Konsep Ketuhanan dalam Konteks Masyarakat Manggarai

4 April 2023   12:04 Diperbarui: 4 April 2023   12:08 896
+
Laporkan Konten
Laporkan Akun
Kompasiana adalah platform blog. Konten ini menjadi tanggung jawab bloger dan tidak mewakili pandangan redaksi Kompas.
Lihat foto
Filsafat. Sumber ilustrasi: PEXELS/Wirestock

Konsep Ketuhanan dalam Konteks Masyarakat Manggarai

 

Prolog 

Konsep Ketuhanan dalam hidup berbudaya selalu melekat dalam seluruh praksis hidup sosio-kultural suatu masyarakat. Agama/ kepercayaan menghidupi seluruh praksis hidup berbudaya suatu masyarakat kultural. Relasi agama/ kepercayaan dan budaya merujuk kepada aktus pemberian diri dan keyakinan dengan saling memberi peran yang simbiosis. Agama/ kepercayaan mengekspresikan dirinya di tengah masyarakat berbudaya dan budaya menjadikan kehadiran agama sebagai instrumen nilai untuk dapat melestarikan dirinya dalam aktus mengada manusia.    

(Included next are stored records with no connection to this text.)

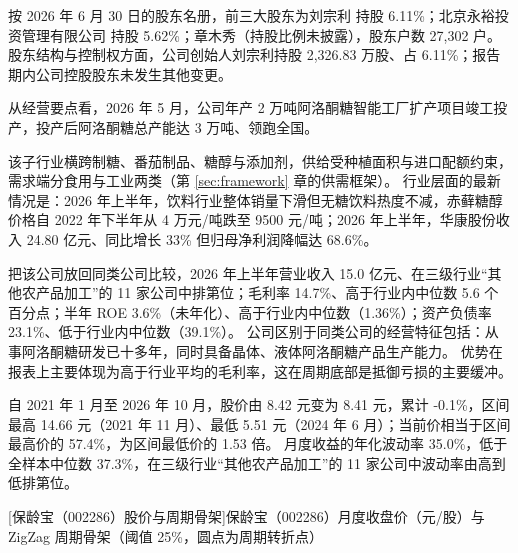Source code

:  按 2026 年 6 月 30 日的股东名册，前三大股东为刘宗利 持股 6.11\%；北京永裕投资管理有限公司 持股 5.62\%；章木秀（持股比例未披露），股东户数 27,302 户。 股东结构与控制权方面，公司创始人刘宗利持股 2,326.83 万股、占 6.11\%；报告期内公司控股股东未发生其他变更。

 从经营要点看，2026 年 5 月，公司年产 2 万吨阿洛酮糖智能工厂扩产项目竣工投产，投产后阿洛酮糖总产能达 3 万吨、领跑全国。

 该子行业横跨制糖、番茄制品、糖醇与添加剂，供给受种植面积与进口配额约束，需求端分食用与工业两类（第 \ref{sec:framework} 章的供需框架）。 行业层面的最新情况是：2026 年上半年，饮料行业整体销量下滑但无糖饮料热度不减，赤藓糖醇价格自 2022 年下半年从 4 万元/吨跌至 9500 元/吨；2026 年上半年，华康股份收入 24.80 亿元、同比增长 33\% 但归母净利润降幅达 68.6\%。

 把该公司放回同类公司比较，2026 年上半年营业收入 15.0 亿元、在三级行业“其他农产品加工”的 11 家公司中排第位；毛利率 14.7\%、高于行业内中位数 5.6 个百分点；半年 ROE 3.6\%（未年化）、高于行业内中位数（1.36\%）；资产负债率 23.1\%、低于行业内中位数（39.1\%）。 公司区别于同类公司的经营特征包括：从事阿洛酮糖研发已十多年，同时具备晶体、液体阿洛酮糖产品生产能力。 优势在报表上主要体现为高于行业平均的毛利率，这在周期底部是抵御亏损的主要缓冲。

 自 2021 年 1 月至 2026 年 10 月，股价由 8.42 元变为 8.41 元，累计 -0.1\%，区间最高 14.66 元（2021 年 11 月）、最低 5.51 元（2024 年 6 月）；当前价相当于区间最高价的 57.4\%，为区间最低价的 1.53 倍。 月度收益的年化波动率 35.0\%，低于全样本中位数 37.3\%，在三级行业“其他农产品加工”的 11 家公司中波动率由高到低排第位。

\begin{center}
\begin{minipage}{\textwidth}\centering
{}

[保龄宝（002286）股价与周期骨架]{保龄宝（002286）月度收盘价（元/股）与 ZigZag 周期骨架（阈值 25\%，圆点为周期转折点）}
\end{minipage}
\end{center}

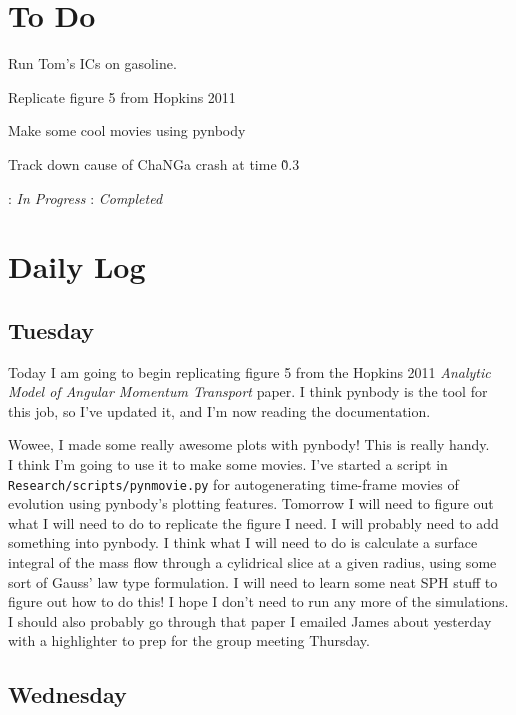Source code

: \documentclass[11pt,letterpaper]{article}
\begin{document}
\section{To Do}
\begin{bullets}
\item[\checkmark] Run Tom's ICs on gasoline.
\item[\textleaf] Replicate figure 5 from Hopkins 2011
\item[\checkmark] Make some cool movies using pynbody
\item Track down cause of ChaNGa crash at time \~0.3
\end{bullets}

\textleaf : \textit{In Progress} \qquad \checkmark : \textit{Completed}
\section{Daily Log}

\subsection{Tuesday}

Today I am going to begin replicating figure 5 from the Hopkins 2011
\textit{
Analytic Model of Angular Momentum Transport} paper. I think pynbody is
the tool for this job, so I've updated it, and I'm now reading the
documentation.

Wowee, I made some really awesome plots with pynbody! This is really
handy.\\I think I'm going to use it to make some movies. I've started a
script in \verb!Research/scripts/pynmovie.py! for autogenerating
time-frame movies of evolution using pynbody's plotting features.
Tomorrow I will need to figure out what I will need to do to replicate
the figure I need. I will probably need to add something into pynbody. I
think what I will need to do is calculate a surface integral of the mass
flow through a cylidrical slice at a given radius, using some sort of
Gauss' law type formulation. I will need to learn some neat SPH stuff to
figure out how to do this! I hope I don't need to run any more of the
simulations. I should also probably go through that paper I emailed
James about yesterday with a highlighter to prep for the group meeting
Thursday.

\subsection{Wednesday}
\end{document}
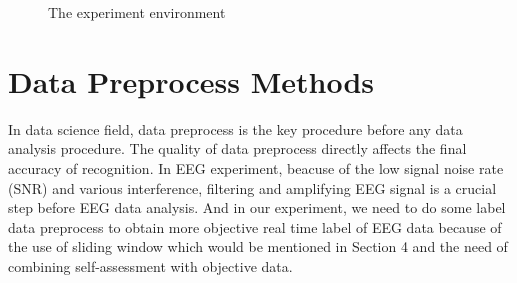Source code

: \documentclass[runningheads,a4paper]{llncs}
\begin{document}
\begin{figure}
  \centering
  \hspace{0.5in}

  \hspace{0.5in}
  \caption{The experiment environment}
  \label{fig:experiment} %
\end{figure}

\section{Data Preprocess Methods}
In data science field, data preprocess is the key procedure before any data analysis
procedure. The quality of data preprocess directly affects the final accuracy of
recognition. In EEG experiment, beacuse of the low signal noise rate (SNR) and
various interference, filtering and amplifying EEG signal is a crucial step before
EEG data analysis. And in our experiment, we need to do some label data preprocess
to obtain more objective real time label of EEG data because of the use of sliding window which would
be mentioned in Section 4 and the need of combining self-assessment with objective data.
\end{document}
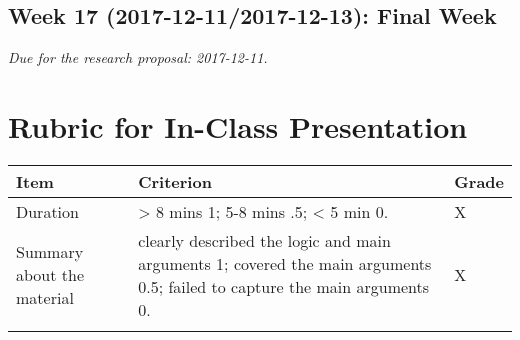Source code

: \documentclass[11pt,]{article}
\theoremstyle{definition}
\theoremstyle{definition}
\theoremstyle{remark}
\begin{document}
\subsection{Week 17 (2017-12-11/2017-12-13): Final
Week}\label{week-17-2017-12-112017-12-13-final-week}

\emph{Due for the research proposal: 2017-12-11.}

\clearpage

\section{Rubric for In-Class
Presentation}\label{rubric-for-in-class-presentation}

\begin{longtable}[]{@{}lll@{}}
\toprule
\begin{minipage}[b]{0.16\columnwidth}\raggedright\strut
Item\strut
\end{minipage} & \begin{minipage}[b]{0.72\columnwidth}\raggedright\strut
Criterion\strut
\end{minipage} & \begin{minipage}[b]{0.04\columnwidth}\raggedright\strut
Grade\strut
\end{minipage}\tabularnewline
\midrule
\endhead
\begin{minipage}[t]{0.16\columnwidth}\raggedright\strut
Duration\strut
\end{minipage} & \begin{minipage}[t]{0.72\columnwidth}\raggedright\strut
\textgreater{} 8 mins 1; 5-8 mins .5; \textless{} 5 min 0.\strut
\end{minipage} & \begin{minipage}[t]{0.04\columnwidth}\raggedright\strut
X\strut
\end{minipage}\tabularnewline
\begin{minipage}[t]{0.16\columnwidth}\raggedright\strut
Summary about the material\strut
\end{minipage} & \begin{minipage}[t]{0.72\columnwidth}\raggedright\strut
clearly described the logic and main arguments 1; covered the main
arguments 0.5; failed to capture the main arguments 0.\strut
\end{minipage} & \begin{minipage}[t]{0.04\columnwidth}\raggedright\strut
X\strut
\end{minipage}\tabularnewline
\begin{minipage}[t]{0.16\columnwidth}\raggedright\strut

\end{minipage}
\end{longtable}
\end{document}

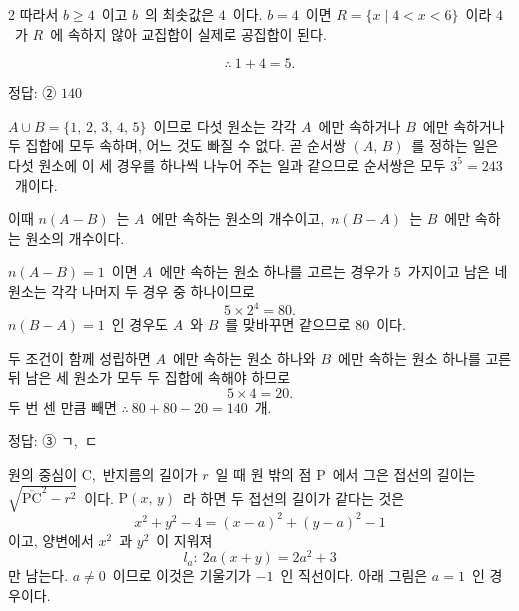 \documentclass[10pt,fleqn]{article}
\begin{document}
\begin{multicols*}{2}
따라서 $b\ge 4$\ 이고 $b$\ 의 최솟값은 $4$\ 이다. $b=4$\ 이면 $R=\{x\mid 4<x<6\}$\ 이라 $4$\ 가 $R$\ 에 속하지 않아 교집합이 실제로 공집합이 된다.

$$\therefore\ 1+4=5.$$

\begin{dmanswerbox}
정답: ② $140$
\end{dmanswerbox}

$A\cup B=\{1,\,2,\,3,\,4,\,5\}$\ 이므로 다섯 원소는 각각 $A$\ 에만 속하거나 $B$\ 에만 속하거나 두 집합에 모두 속하며, 어느 것도 빠질 수 없다. 곧 순서쌍 $(A,\,B)$\ 를 정하는 일은 다섯 원소에 이 세 경우를 하나씩 나누어 주는 일과 같으므로 순서쌍은 모두 $3^{5}=243$\ 개이다.

이때 $n(A-B)$\ 는 $A$\ 에만 속하는 원소의 개수이고,\ $n(B-A)$\ 는 $B$\ 에만 속하는 원소의 개수이다.

$n(A-B)=1$\ 이면 $A$\ 에만 속하는 원소 하나를 고르는 경우가 $5$\ 가지이고 남은 네 원소는 각각 나머지 두 경우 중 하나이므로
$$5\times 2^{4}=80.$$
$n(B-A)=1$\ 인 경우도 $A$\ 와 $B$\ 를 맞바꾸면 같으므로 $80$\ 이다.

두 조건이 함께 성립하면 $A$\ 에만 속하는 원소 하나와 $B$\ 에만 속하는 원소 하나를 고른 뒤 남은 세 원소가 모두 두 집합에 속해야 하므로
$$5\times 4=20.$$
두 번 센 만큼 빼면 $\therefore\ 80+80-20=140$\ 개.

\begin{dmanswerbox}
정답: ③ ㄱ,\ ㄷ
\end{dmanswerbox}

원의 중심이 $\mathrm{C}$,\ 반지름의 길이가 $r$\ 일 때 원 밖의 점 $\mathrm{P}$\ 에서 그은 접선의 길이는 $\sqrt{\overline{\mathrm{PC}}^{2}-r^{2}}$\ 이다. $\mathrm{P}(x,\,y)$\ 라 하면 두 접선의 길이가 같다는 것은
$$x^{2}+y^{2}-4=(x-a)^{2}+(y-a)^{2}-1$$
이고, 양변에서 $x^{2}$\ 과 $y^{2}$\ 이 지워져
$$l_{a}:\ 2a(x+y)=2a^{2}+3$$
만 남는다. $a\ne 0$\ 이므로 이것은 기울기가 $-1$\ 인 직선이다. 아래 그림은 $a=1$\ 인 경우이다.


\end{multicols*}
\end{document}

 Nilai-nilai religius yang ditawarkan oleh budaya secara eksplisit membawa kita kepada satu kesadaran akan konsep Yang Mahatinggi/ Yang Agung. Sidik jari Allah dalam budaya selalu dimunculkan keluar dalam berbagai bentuktanda dan simbol yang diberi pemaknaan tertentu yang mendalam. Kekayaan nilai-nilai budaya pada dasarnya lebih banyak membangun relevansi etis religius dengan setiap bentuk pengungkapan jati diri agama teruatam agama-agama besar yang muncul kemudian (Norbertus Jegalus, 2005: v-vi)..[2]  

 

Konsep Ketuhanan Masyarakat Manggarai

 Dalam Kamus besar bahasa Indonesia-Manggarai yang disusun oleh tim khusus STKIP St. paulus Ruteng (sekarang UNIKA), konsep ketuhanan diterjemahkan dengan "MORI". Konsep Mori merupakan predikat umum yang dikenakan untuk menjelaskan nama Tuhan. 

Selain itu, ada beberapa nama lain yang diterjemahkan sebagai suatu penjelasan lebih terperinci atas sifat-sifat ke-Allah-an dari Mori. Nama nama itu disematkan secara melekat untuk menggambarkan keagungan Yang Mahatinggi dalam seluruh realitas pengalaman hidup masyarakat manggarai. Mori agu Ngaran, Mori Keraeng, Dewa, Sengaji, Wulang agu Leso, Jari agu Dedek, Sombang, Toa Alang, Jari agu Wowo adalah deretan gelar yang diberikan masyarakat Manggarai untuk menggambarkan pribadi Allah (STKIP St. Paulus Ruteng, 2020: 427).

 

  • Mori, Mori Kraeng

 

Penyebutan Mori atau Mori Kraeng sebagai nama yang disematkan untuk Tuhan merupakan nama umum yang lazim dan sering digunakan. Dalam praksis hidup sehari-hari, term Mori dapat dengan mudah kita dengar baik dalam percakapan sederhana maupun dalam situasi-situsi tertentu ketika seseorang mengalami suatu peristiwa keterkejutan. Sebutan Mori Kraeng merujuk kepada predikat Allah sebagai Yang Mahatinggi, Mahakuasa, Mahaagung.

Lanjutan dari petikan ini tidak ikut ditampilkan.